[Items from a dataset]
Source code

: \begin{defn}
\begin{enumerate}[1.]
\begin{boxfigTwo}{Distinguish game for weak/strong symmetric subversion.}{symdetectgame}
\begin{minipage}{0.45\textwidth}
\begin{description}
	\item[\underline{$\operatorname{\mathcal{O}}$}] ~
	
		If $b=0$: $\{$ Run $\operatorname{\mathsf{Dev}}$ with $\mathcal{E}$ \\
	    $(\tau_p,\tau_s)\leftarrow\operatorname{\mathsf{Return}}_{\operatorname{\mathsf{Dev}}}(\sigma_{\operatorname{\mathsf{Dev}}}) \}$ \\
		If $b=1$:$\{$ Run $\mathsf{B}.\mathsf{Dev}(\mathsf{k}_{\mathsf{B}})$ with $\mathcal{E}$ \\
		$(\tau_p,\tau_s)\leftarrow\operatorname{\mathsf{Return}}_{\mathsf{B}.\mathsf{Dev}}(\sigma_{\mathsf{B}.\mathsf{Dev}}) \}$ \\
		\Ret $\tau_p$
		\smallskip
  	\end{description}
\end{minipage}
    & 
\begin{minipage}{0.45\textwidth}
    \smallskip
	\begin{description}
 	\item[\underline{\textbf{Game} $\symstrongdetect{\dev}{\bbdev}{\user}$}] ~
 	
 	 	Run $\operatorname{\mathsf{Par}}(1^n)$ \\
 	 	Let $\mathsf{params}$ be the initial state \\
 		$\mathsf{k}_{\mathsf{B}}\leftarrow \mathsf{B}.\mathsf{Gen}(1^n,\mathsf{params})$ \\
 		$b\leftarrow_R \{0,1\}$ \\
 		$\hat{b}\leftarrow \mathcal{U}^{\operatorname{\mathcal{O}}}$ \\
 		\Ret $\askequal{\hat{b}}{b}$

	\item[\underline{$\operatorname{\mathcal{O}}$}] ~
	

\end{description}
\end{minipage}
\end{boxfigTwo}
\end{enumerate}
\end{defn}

## Work required
Only the lines above that include the word "description" belong in the answer; copy each one.

## Your response
\begin{description}
  	\end{description}
	\begin{description}
\end{description}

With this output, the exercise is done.